Document images with source code
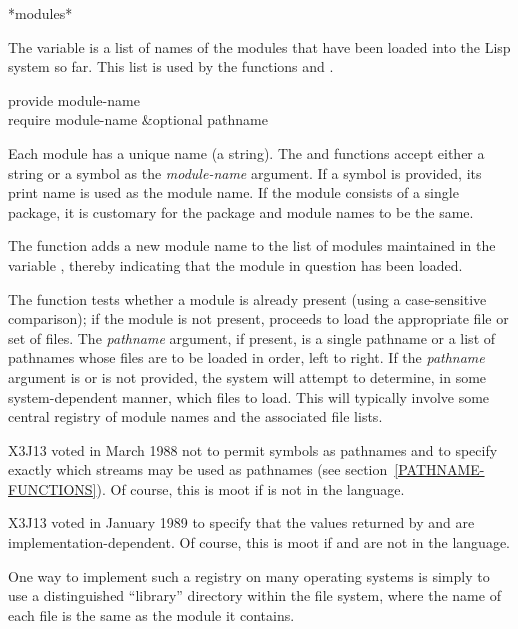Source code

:\begin{defun}[Variable]
*modules*

The variable  is a list of names of the modules
that have been loaded into the Lisp system so far.
This list is used by the functions  and .
\end{defun}

\begin{defun}[Function]
provide module-name \\
require module-name &optional pathname

Each module has a unique name (a string).  The  and 
functions accept either a string or a symbol as the \emph{module-name}
argument.  If a symbol is provided, its print name is used as the module
name.  If the module consists of a single package, it is customary for
the package and module names to be the same.

The 
function adds a new module name to the list of modules
maintained in the variable , thereby indicating that
the module in question has been loaded.

The  function tests whether a module is already present
(using a case-sensitive comparison); if the module is not present,
 proceeds to load the appropriate
file or set of files.  The \emph{pathname} argument, if present, is a single
pathname or a list of pathnames whose files are to be loaded in order,
left to right.  If the \emph{pathname} argument is {\false} or is not provided,
the system will attempt to determine, in some
system-dependent manner, which files to load.
This will typically involve some central
registry of module names and the associated file lists.

\begin{new}
X3J13 voted in March 1988
not to permit symbols as pathnames
 and
to specify exactly which streams may be used as pathnames
 (see section~\ref{PATHNAME-FUNCTIONS}).
Of course, this is moot if  is not in the language.
\end{new}

\begin{new}
X3J13 voted in January 1989
to specify that the values returned by  and 
are implementation-dependent.  Of course, this is moot
if  and  are not in the language.
\end{new}


\beforenoterule
\begin{implementation}
One way to implement such a registry on
many operating systems is simply to use a distinguished ``library''
directory within the file system, where the name of each file
is the same as the module it contains.
\end{implementation}
\afternoterule
\end{defun}

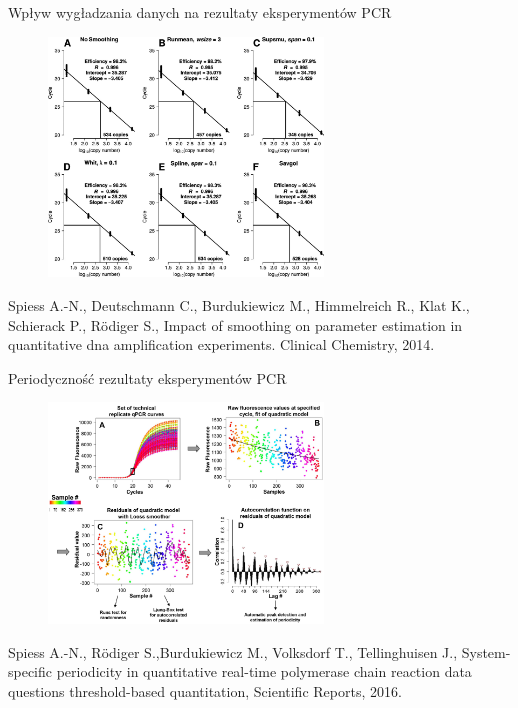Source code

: \documentclass{beamer}\usepackage[]{graphicx}\usepackage[]{color}
\begin{document}
\begin{frame}{Wpływ wygładzania danych na rezultaty eksperymentów PCR}
\begin{figure} 
\includegraphics[width=0.65\textwidth]{static_figure/smoothing.png}
\end{figure}

\tiny Spiess A.-N., Deutschmann C., Burdukiewicz M., Himmelreich 
R., 
Klat K., Schierack P., R\"{o}diger S., Impact of smoothing on parameter 
estimation in quantitative dna amplification experiments. Clinical 
Chemistry, 2014.

\end{frame}


\begin{frame}{Periodyczność rezultaty eksperymentów PCR}
\begin{figure} 
\includegraphics[width=0.65\textwidth]{static_figure/period.png}
\end{figure}

\tiny Spiess A.-N., R\"{o}diger S.,Burdukiewicz M., Volksdorf T., 
Tellinghuisen J., System-
specific periodicity in quantitative real-time polymerase chain reaction data 
questions
threshold-based quantitation, Scientific Reports, 2016.

\end{frame}
\end{document}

What you have to do: Print the records above verbatim, minus any pictures.

Final answer:
Source code

:\begin{defun}[Variable]
*modules*

The variable  is a list of names of the modules
that have been loaded into the Lisp system so far.
This list is used by the functions  and .
\end{defun}

\begin{defun}[Function]
provide module-name \\
require module-name &optional pathname

Each module has a unique name (a string).  The  and 
functions accept either a string or a symbol as the \emph{module-name}
argument.  If a symbol is provided, its print name is used as the module
name.  If the module consists of a single package, it is customary for
the package and module names to be the same.

The 
function adds a new module name to the list of modules
maintained in the variable , thereby indicating that
the module in question has been loaded.

The  function tests whether a module is already present
(using a case-sensitive comparison); if the module is not present,
 proceeds to load the appropriate
file or set of files.  The \emph{pathname} argument, if present, is a single
pathname or a list of pathnames whose files are to be loaded in order,
left to right.  If the \emph{pathname} argument is {\false} or is not provided,
the system will attempt to determine, in some
system-dependent manner, which files to load.
This will typically involve some central
registry of module names and the associated file lists.

\begin{new}
X3J13 voted in March 1988
not to permit symbols as pathnames
 and
to specify exactly which streams may be used as pathnames
 (see section~\ref{PATHNAME-FUNCTIONS}).
Of course, this is moot if  is not in the language.
\end{new}

\begin{new}
X3J13 voted in January 1989
to specify that the values returned by  and 
are implementation-dependent.  Of course, this is moot
if  and  are not in the language.
\end{new}


\beforenoterule
\begin{implementation}
One way to implement such a registry on
many operating systems is simply to use a distinguished ``library''
directory within the file system, where the name of each file
is the same as the module it contains.
\end{implementation}
\afternoterule
\end{defun}

Source code

: \documentclass{beamer}\usepackage[]{graphicx}\usepackage[]{color}
\begin{document}
\begin{frame}{Wpływ wygładzania danych na rezultaty eksperymentów PCR}
\begin{figure} 
\includegraphics[width=0.65\textwidth]{static_figure/smoothing.png}
\end{figure}

\tiny Spiess A.-N., Deutschmann C., Burdukiewicz M., Himmelreich 
R., 
Klat K., Schierack P., R\"{o}diger S., Impact of smoothing on parameter 
estimation in quantitative dna amplification experiments. Clinical 
Chemistry, 2014.

\end{frame}


\begin{frame}{Periodyczność rezultaty eksperymentów PCR}
\begin{figure} 
\includegraphics[width=0.65\textwidth]{static_figure/period.png}
\end{figure}

\tiny Spiess A.-N., R\"{o}diger S.,Burdukiewicz M., Volksdorf T., 
Tellinghuisen J., System-
specific periodicity in quantitative real-time polymerase chain reaction data 
questions
threshold-based quantitation, Scientific Reports, 2016.

\end{frame}
\end{document}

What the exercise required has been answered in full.